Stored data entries
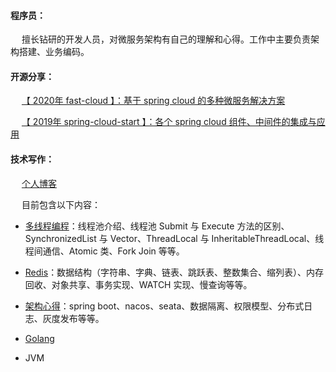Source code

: #### 程序员：

&emsp; 擅长钻研的开发人员，对微服务架构有自己的理解和心得。工作中主要负责架构搭建、业务编码。

#### 开源分享：

&emsp; [【 2020年 fast-cloud 】：基于 spring cloud 的多种微服务解决方案](https://github.com/huaPeiLiang/fast-cloud)

&emsp; [【 2019年 spring-cloud-start 】：各个 spring cloud 组件、中间件的集成与应用](https://github.com/huaPeiLiang/spring-cloud-start)

#### 技术写作：

&emsp; [个人博客](https://huapeiliang.github.io/)

&emsp; 目前包含以下内容：

 - [多线程编程](https://huapeiliang.github.io/category/#/%E5%A4%9A%E7%BA%BF%E7%A8%8B%E7%BC%96%E7%A8%8B)：线程池介绍、线程池 Submit 与 Execute 方法的区别、SynchronizedList 与 Vector、ThreadLocal 与 InheritableThreadLocal、线程间通信、Atomic 类、Fork Join 等等。
 
 - [Redis](https://huapeiliang.github.io/category/#/Redis)：数据结构（字符串、字典、链表、跳跃表、整数集合、缩列表）、内存回收、对象共享、事务实现、WATCH 实现、慢查询等等。
 
 - [架构心得](https://huapeiliang.github.io/category/#/%E6%9E%B6%E6%9E%84%E4%B9%8B%E8%B7%AF)：spring boot、nacos、seata、数据隔离、权限模型、分布式日志、灰度发布等等。
 
 - [Golang](https://huapeiliang.github.io/category/#/Golang)
 
 - JVM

**THE PROBLEM**
Return the entries verbatim, pictures excluded.

**REPLY TO THE EXERCISE**
Source code

: #### 程序员：

&emsp; 擅长钻研的开发人员，对微服务架构有自己的理解和心得。工作中主要负责架构搭建、业务编码。

#### 开源分享：

&emsp; [【 2020年 fast-cloud 】：基于 spring cloud 的多种微服务解决方案](https://github.com/huaPeiLiang/fast-cloud)

&emsp; [【 2019年 spring-cloud-start 】：各个 spring cloud 组件、中间件的集成与应用](https://github.com/huaPeiLiang/spring-cloud-start)

#### 技术写作：

&emsp; [个人博客](https://huapeiliang.github.io/)

&emsp; 目前包含以下内容：

 - [多线程编程](https://huapeiliang.github.io/category/#/%E5%A4%9A%E7%BA%BF%E7%A8%8B%E7%BC%96%E7%A8%8B)：线程池介绍、线程池 Submit 与 Execute 方法的区别、SynchronizedList 与 Vector、ThreadLocal 与 InheritableThreadLocal、线程间通信、Atomic 类、Fork Join 等等。
 
 - [Redis](https://huapeiliang.github.io/category/#/Redis)：数据结构（字符串、字典、链表、跳跃表、整数集合、缩列表）、内存回收、对象共享、事务实现、WATCH 实现、慢查询等等。
 
 - [架构心得](https://huapeiliang.github.io/category/#/%E6%9E%B6%E6%9E%84%E4%B9%8B%E8%B7%AF)：spring boot、nacos、seata、数据隔离、权限模型、分布式日志、灰度发布等等。
 
 - [Golang](https://huapeiliang.github.io/category/#/Golang)
 
 - JVM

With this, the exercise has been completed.